In the construction industry it is not uncommon for 90 per cent of workers on a building project to be labour hire. While they are not employed directly by the host company, they are under instructions from that company in relation to what they do, how they do it, and what hours they work.

Labour hire is also common practice in logistics, cleaning, stevedoring, mining, manufacturing, education, nursing, the public service, government agencies, and numerous other sectors of the economy.


Labour hire workers are paid lower wages, and denied entitlements and protections that other workers doing the same job and working alongside them have. It can severely weaken the negotiating power of trade unions through deunionisation.

The ACTU cites the example of two truck drivers working the same hours for the same company where the one directly employed by the company is paid $40,000 per annum more than the labour hire employee.


BHP claims the proposed legislation will cost the company an additional $1.3 billion extra per annum for labour. That says it all! It shows the extent to which its labour hire workforce is being ripped off and could benefit if the proposed legislation does not have loopholes and is enforced.

“If you close a loophole to stop workers being ripped off, it will result in an increase in the wages budget of any company that was using the loophole. We make no apologies for that,” Workplace Relations Minister Tony Burke said.

According to the ACTU, Qantas uses around 14 labour hire companies, many owned by the airline itself. It illegally sacked 5000 employees and replaced them with 9000 part-time workers employed through its own subsidiaries and other labour hire firms. Qantas no longer hires any new permanent ground operations workers.

Qantas now has flight attendants on less than $3 per hour through labour hire companies in Thailand.

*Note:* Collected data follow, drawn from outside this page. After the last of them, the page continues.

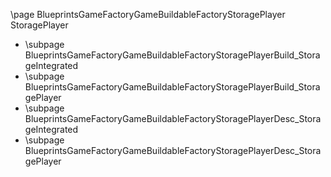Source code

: \page BlueprintsGameFactoryGameBuildableFactoryStoragePlayer StoragePlayer
- \subpage BlueprintsGameFactoryGameBuildableFactoryStoragePlayerBuild_StorageIntegrated
- \subpage BlueprintsGameFactoryGameBuildableFactoryStoragePlayerBuild_StoragePlayer
- \subpage BlueprintsGameFactoryGameBuildableFactoryStoragePlayerDesc_StorageIntegrated
- \subpage BlueprintsGameFactoryGameBuildableFactoryStoragePlayerDesc_StoragePlayer
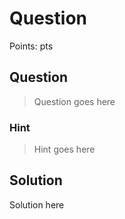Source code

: # Question

Points: pts

## Question

> Question goes here

### Hint

> Hint goes here

## Solution

Solution here
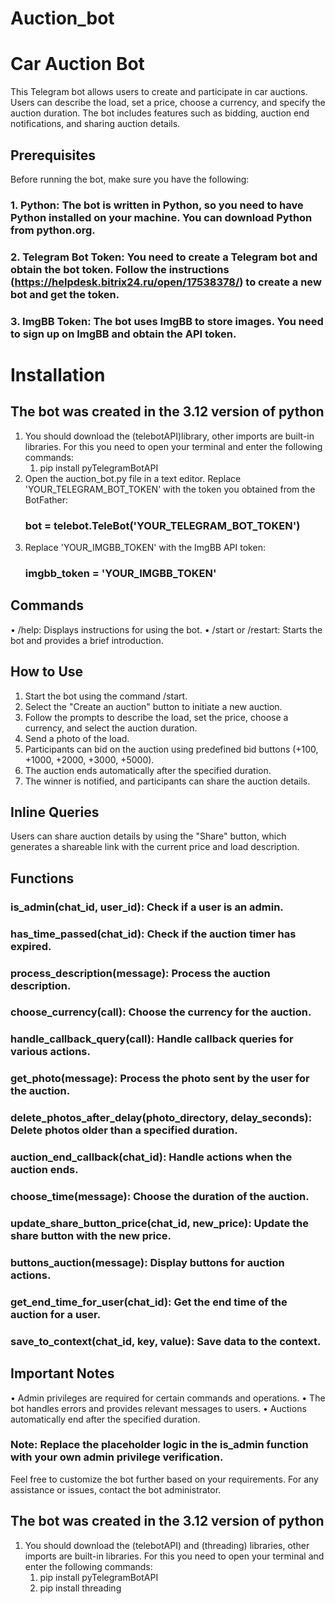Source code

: # Auction_bot
# Car Auction Bot
This Telegram bot allows users to create and participate in car auctions. Users can describe the load, set a price, choose a currency, and specify the auction duration. The bot includes features such as bidding, auction end notifications, and sharing auction details.
## Prerequisites
Before running the bot, make sure you have the following:

### 1. Python: The bot is written in Python, so you need to have Python installed on your machine. You can download Python from python.org.

### 2. Telegram Bot Token: You need to create a Telegram bot and obtain the bot token. Follow the instructions (https://helpdesk.bitrix24.ru/open/17538378/) to create a new bot and get the token.

### 3. ImgBB Token: The bot uses ImgBB to store images. You need to sign up on ImgBB and obtain the API token.
# Installation
## The bot was created in the 3.12 version of python
1. You should download the (telebotAPI)library, other imports are built-in libraries.
   For this you need to open your terminal and enter the following commands:
   1. pip install pyTelegramBotAPI
2. Open the auction_bot.py file in a text editor.
   Replace 'YOUR_TELEGRAM_BOT_TOKEN' with the token you obtained from the BotFather:
   ### bot = telebot.TeleBot('YOUR_TELEGRAM_BOT_TOKEN')
6. Replace 'YOUR_IMGBB_TOKEN' with the ImgBB API token:
   ### imgbb_token = 'YOUR_IMGBB_TOKEN'
## Commands
•	/help: Displays instructions for using the bot.
•	/start or /restart: Starts the bot and provides a brief introduction.
## How to Use
1.	Start the bot using the command /start.
2.	Select the "Create an auction" button to initiate a new auction.
3.	Follow the prompts to describe the load, set the price, choose a currency, and select the auction duration.
4.	Send a photo of the load.
5.	Participants can bid on the auction using predefined bid buttons (+100, +1000, +2000, +3000, +5000).
6.	The auction ends automatically after the specified duration.
7.	The winner is notified, and participants can share the auction details.
## Inline Queries
Users can share auction details by using the "Share" button, which generates a shareable link with the current price and load description.
## Functions
### is_admin(chat_id, user_id): Check if a user is an admin.
### has_time_passed(chat_id): Check if the auction timer has expired.
### process_description(message): Process the auction description.
### choose_currency(call): Choose the currency for the auction.
### handle_callback_query(call): Handle callback queries for various actions.
### get_photo(message): Process the photo sent by the user for the auction.
### delete_photos_after_delay(photo_directory, delay_seconds): Delete photos older than a specified duration.
### auction_end_callback(chat_id): Handle actions when the auction ends.
### choose_time(message): Choose the duration of the auction.
### update_share_button_price(chat_id, new_price): Update the share button with the new price.
### buttons_auction(message): Display buttons for auction actions.
### get_end_time_for_user(chat_id): Get the end time of the auction for a user.
### save_to_context(chat_id, key, value): Save data to the context.
## Important Notes
•	Admin privileges are required for certain commands and operations.
•	The bot handles errors and provides relevant messages to users.
•	Auctions automatically end after the specified duration.
### Note: Replace the placeholder logic in the is_admin function with your own admin privilege verification.
Feel free to customize the bot further based on your requirements. For any assistance or issues, contact the bot administrator.
## The bot was created in the 3.12 version of python
1. You should download the (telebotAPI) and (threading) libraries, other imports are built-in libraries.
   For this you need to open your terminal and enter the following commands:
   1. pip install pyTelegramBotAPI
   2. pip install threading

Companies such as Serco, ISS, and Stellar have taken over many functions and operations of the public service and government agencies. There is no transparency as to the extent this has occurred and how much more it is costing the public purse as these parasites make huge profits.


In April the government released a consultation paper on Same Job Same Pay which sets out guiding principles for the legislation. These include:

  • Business able to access labour hire for genuine work surges and short-term needs
  • Labour hire workers paid at least the same as directly engaged employees doing the same work
  • Targeted anti-avoidance measures.
  • The legislation defines “same job” in terms of duties set out in or covered by an enterprise agreement or award that applies to the host employer.

“Same pay” means the labour hire worker should get at least the same full rate of pay, which includes incentive-based payments and bonuses, loadings, monetary allowances and overtime or penalty rates.

There is no suggestion that workers with different skill sets or years of experience must be paid the same. Wage rates and responsibilities based on qualifications and years of service are usually specified in awards or agreements.

This puts the lie to the outrageous campaign being waged by employers. (See page 5)


Same Job Same Pay is a step in the right direction, but its sole focus is on labour hire. It does not address the hundreds of thousands of workers in the gig economy who have even fewer rights than labour hire workers.

ACTU President Michele O’Neill says 45 per cent of transport workers in the gig economy are paid less than the minimum wage. Like other gig workers, they are usually responsible for their own insurance, workers’ compensation, superannuation, PAYG tax and other payments. They have no leave entitlements.

It is left open whether the legislation will cover so-called “self-employed” contractors and subcontractors who must also pay for their own insurance, workers’ compensation, leave, etc.

Same Job Same Pay needs to be extended to all workers regardless of their form of employment with guaranteed job security for ongoing work. It should also go beyond pay to cover working conditions, and leave entitlements including long service leave, and workplace health and safety.

What is needed is: Same Job, Same Pay, Same Conditions.

Ultimately, the contradiction between labour and capital will only end with the organisation and struggle of labour and the elimination of the exploitative wage system.